“The Very Same Day” Jesus Comes and Raptures Christians is the “Very Same Day” God’s Wrath Begins

The Pre-Wrath position on the end times considers the days of Noah and Lot a prototype for Christians in the final generation before Jesus’ return. Just as in the days of Noah and Lot, people of the world will be living violent, sinful lifestyles, all the while oblivious that their rebellion will one day be judged. However, before God sent the flood on the earth and the burning sulfur on the city of Sodom (comparable to the Day of the Lord), God rescued Noah and his family and Lot and his family from the regions targeted for judgment. As we further study their stories, we will find an underlying principle that informs end time events—the principle of “the very same day.”

God both preserves us in and rescues us from trials. God preserved Noah through the trials of living as a righteous preacher in the midst of gross depravity, and he rescued him from this time of trial, removing him from the punishment of the wicked during the flood. God preserved Lot in the region of Sodom and Gomorrah, but he saved Lot out from this trial, removing him from the area and then pouring out his wrath on the region, destroying those cities.  God knows how to rescue the godly and pour out his judgment on the wicked. When God pours out his wrath, there will be no innocent casualties. Likewise, not a single wicked person will be able to escape God’s wrath. God’s judgments are righteous, and they are also final.
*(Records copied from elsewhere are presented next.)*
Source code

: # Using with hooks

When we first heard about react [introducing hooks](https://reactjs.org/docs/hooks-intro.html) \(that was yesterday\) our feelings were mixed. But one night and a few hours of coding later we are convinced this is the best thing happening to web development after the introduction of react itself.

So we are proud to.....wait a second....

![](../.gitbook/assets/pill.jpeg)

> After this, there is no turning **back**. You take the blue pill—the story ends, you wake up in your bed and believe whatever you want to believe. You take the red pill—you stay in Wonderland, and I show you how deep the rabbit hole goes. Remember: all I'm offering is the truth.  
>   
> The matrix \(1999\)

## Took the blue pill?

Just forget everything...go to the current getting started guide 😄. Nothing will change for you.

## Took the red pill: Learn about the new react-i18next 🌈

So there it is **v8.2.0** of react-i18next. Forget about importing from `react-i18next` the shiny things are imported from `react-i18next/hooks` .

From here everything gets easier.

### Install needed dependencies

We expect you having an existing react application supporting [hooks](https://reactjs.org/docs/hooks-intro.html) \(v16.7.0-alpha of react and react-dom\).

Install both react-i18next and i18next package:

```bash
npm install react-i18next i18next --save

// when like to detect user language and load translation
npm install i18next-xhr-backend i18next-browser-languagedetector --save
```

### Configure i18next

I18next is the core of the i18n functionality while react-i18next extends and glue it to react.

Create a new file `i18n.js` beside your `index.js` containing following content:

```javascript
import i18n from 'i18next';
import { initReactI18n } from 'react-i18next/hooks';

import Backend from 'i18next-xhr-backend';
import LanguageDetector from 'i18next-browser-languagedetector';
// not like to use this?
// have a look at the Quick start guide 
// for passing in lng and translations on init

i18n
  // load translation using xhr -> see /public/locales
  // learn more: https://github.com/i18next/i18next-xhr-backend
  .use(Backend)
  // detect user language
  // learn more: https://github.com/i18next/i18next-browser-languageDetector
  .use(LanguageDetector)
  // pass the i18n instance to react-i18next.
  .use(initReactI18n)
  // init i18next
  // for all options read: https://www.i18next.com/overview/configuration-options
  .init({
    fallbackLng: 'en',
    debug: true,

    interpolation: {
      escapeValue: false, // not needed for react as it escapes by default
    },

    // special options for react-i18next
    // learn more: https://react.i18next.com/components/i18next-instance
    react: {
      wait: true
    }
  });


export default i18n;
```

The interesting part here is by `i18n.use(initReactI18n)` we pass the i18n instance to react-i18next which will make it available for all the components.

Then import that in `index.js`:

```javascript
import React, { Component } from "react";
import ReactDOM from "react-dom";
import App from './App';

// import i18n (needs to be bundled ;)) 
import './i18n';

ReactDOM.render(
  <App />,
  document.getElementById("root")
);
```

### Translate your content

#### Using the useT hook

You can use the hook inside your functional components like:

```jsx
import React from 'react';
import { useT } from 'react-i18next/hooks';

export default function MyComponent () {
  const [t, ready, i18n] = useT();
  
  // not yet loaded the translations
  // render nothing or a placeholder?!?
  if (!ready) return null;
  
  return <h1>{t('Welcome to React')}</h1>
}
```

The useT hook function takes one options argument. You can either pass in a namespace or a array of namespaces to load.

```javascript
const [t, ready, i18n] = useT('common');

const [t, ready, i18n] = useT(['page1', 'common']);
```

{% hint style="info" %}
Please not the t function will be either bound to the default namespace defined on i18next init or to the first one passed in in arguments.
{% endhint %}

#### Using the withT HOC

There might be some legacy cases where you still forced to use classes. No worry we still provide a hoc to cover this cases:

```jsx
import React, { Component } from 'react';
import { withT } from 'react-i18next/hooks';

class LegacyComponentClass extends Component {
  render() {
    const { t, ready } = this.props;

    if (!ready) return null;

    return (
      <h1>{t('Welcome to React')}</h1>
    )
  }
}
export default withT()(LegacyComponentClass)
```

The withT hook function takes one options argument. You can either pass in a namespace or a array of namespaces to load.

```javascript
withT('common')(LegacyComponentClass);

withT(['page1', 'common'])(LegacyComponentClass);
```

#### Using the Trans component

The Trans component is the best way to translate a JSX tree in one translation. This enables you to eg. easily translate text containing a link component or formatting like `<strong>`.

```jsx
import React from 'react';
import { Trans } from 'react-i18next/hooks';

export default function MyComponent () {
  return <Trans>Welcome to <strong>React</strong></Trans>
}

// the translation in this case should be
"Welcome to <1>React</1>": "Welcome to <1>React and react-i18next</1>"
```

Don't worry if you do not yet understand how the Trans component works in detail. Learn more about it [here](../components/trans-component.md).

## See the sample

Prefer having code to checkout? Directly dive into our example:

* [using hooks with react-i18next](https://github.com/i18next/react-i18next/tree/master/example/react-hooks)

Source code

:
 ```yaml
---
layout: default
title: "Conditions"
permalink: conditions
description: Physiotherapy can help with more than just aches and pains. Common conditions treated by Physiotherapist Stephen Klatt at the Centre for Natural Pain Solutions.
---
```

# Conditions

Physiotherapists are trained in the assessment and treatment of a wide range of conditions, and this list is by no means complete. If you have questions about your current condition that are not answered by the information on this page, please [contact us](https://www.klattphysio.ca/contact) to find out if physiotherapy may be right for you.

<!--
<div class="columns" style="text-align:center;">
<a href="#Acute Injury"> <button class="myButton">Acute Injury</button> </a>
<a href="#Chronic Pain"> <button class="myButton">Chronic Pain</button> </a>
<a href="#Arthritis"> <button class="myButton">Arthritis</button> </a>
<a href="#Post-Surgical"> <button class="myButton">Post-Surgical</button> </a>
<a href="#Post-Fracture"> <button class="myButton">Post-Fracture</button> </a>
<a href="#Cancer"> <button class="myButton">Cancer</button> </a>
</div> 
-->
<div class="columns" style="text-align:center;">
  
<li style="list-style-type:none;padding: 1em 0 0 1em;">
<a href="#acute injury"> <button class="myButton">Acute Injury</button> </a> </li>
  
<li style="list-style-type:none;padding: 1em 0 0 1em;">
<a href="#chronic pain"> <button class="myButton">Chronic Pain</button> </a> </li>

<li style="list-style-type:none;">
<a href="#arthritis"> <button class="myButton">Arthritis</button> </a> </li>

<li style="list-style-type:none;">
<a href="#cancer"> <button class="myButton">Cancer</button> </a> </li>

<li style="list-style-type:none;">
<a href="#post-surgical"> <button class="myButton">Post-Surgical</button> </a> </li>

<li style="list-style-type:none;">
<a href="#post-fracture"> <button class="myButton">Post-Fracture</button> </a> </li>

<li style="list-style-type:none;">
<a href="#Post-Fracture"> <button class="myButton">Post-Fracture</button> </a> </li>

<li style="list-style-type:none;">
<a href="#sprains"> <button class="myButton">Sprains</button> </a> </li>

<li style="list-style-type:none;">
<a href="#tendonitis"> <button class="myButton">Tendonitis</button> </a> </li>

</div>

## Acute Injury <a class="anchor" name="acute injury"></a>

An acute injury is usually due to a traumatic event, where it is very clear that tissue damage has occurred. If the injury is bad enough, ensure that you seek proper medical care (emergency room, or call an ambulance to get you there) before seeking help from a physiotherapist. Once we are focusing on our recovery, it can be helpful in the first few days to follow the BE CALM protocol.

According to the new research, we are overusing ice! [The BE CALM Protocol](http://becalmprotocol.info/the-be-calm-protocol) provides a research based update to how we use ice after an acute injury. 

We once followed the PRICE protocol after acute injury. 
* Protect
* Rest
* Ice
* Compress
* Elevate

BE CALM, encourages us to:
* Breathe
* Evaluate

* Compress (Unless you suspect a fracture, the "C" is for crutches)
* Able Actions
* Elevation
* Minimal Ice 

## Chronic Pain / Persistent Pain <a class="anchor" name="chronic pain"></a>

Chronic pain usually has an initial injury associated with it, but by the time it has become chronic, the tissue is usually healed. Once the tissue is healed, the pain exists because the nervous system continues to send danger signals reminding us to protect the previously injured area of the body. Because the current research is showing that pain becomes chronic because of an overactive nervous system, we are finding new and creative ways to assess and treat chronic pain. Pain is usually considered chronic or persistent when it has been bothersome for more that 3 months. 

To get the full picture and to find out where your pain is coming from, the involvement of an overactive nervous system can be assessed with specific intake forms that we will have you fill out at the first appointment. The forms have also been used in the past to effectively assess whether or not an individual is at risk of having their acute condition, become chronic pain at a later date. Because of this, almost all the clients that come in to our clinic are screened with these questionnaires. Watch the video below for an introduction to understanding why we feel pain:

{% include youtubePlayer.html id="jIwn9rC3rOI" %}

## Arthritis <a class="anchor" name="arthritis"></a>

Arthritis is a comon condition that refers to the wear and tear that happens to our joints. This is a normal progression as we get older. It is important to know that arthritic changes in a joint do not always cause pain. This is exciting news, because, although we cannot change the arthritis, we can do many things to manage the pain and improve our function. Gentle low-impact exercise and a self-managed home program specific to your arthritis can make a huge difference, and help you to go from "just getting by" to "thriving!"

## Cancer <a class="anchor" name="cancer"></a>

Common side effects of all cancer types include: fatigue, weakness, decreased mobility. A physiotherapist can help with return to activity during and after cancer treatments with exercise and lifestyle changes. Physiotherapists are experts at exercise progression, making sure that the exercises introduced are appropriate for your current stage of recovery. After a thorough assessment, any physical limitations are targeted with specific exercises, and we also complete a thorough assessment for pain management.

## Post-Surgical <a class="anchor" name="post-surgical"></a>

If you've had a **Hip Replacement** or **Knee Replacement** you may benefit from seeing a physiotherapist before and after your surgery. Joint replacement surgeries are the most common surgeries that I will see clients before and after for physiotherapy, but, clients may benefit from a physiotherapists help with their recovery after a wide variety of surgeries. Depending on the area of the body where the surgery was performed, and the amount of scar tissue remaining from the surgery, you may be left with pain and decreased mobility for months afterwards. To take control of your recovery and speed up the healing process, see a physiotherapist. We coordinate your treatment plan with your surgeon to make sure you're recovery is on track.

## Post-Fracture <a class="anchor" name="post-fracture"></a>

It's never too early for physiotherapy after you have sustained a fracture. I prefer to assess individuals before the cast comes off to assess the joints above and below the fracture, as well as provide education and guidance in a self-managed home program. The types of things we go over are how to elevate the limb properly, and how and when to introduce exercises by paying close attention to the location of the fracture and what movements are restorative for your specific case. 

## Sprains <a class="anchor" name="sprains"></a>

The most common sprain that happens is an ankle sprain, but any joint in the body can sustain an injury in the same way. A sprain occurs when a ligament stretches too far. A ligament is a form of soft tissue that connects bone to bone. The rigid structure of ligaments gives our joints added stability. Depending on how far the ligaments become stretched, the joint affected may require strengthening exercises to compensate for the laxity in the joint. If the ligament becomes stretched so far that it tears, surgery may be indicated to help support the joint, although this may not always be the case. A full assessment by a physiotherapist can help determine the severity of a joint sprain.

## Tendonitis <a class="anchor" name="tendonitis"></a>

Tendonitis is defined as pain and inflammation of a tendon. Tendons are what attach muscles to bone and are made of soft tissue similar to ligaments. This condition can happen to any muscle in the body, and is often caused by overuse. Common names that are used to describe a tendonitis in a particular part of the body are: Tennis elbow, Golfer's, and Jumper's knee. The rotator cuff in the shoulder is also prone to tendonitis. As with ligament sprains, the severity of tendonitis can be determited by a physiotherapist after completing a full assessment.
God has established a precedent of always rescuing the righteous before judging the ungodly.  Peter caught on to this idea and uses the stories of Noah and Lot to explain that the Lord will first deliver Christians before the Day of Judgment.  Peter defines this Day of Judgment as the Day of the Lord in 2 Peter 3:7-10.   In 2 Peter 2:4-9 (NKJV) he writes that just as God first delivered Noah and Lot before pouring out judgment upon the earth, he will do the same before the Day of the Lord:

2 Peter 2: 4-9: 4For if God did not spare the angels who sinned, but cast them down to hell and delivered them into chains of darkness, to be reserved for judgment; 5and did not spare the ancient world, but saved Noah, one of eight people, a preacher of righteousness, bringing in the flood on the world of the ungodly; 6and turning the cities of Sodom and Gomorrah into ashes, condemned them to destruction, making them an example to those who afterward would live ungodly; 7and delivered righteous Lot, who was oppressed by the filthy conduct of the wicked 8(for that righteous man, dwelling among them, tormented his righteous soul from day to day by seeing and hearing their lawless deeds)— 9then the Lord knows how to deliver the godly out of temptations and to reserve the unjust under punishment for the day of judgment.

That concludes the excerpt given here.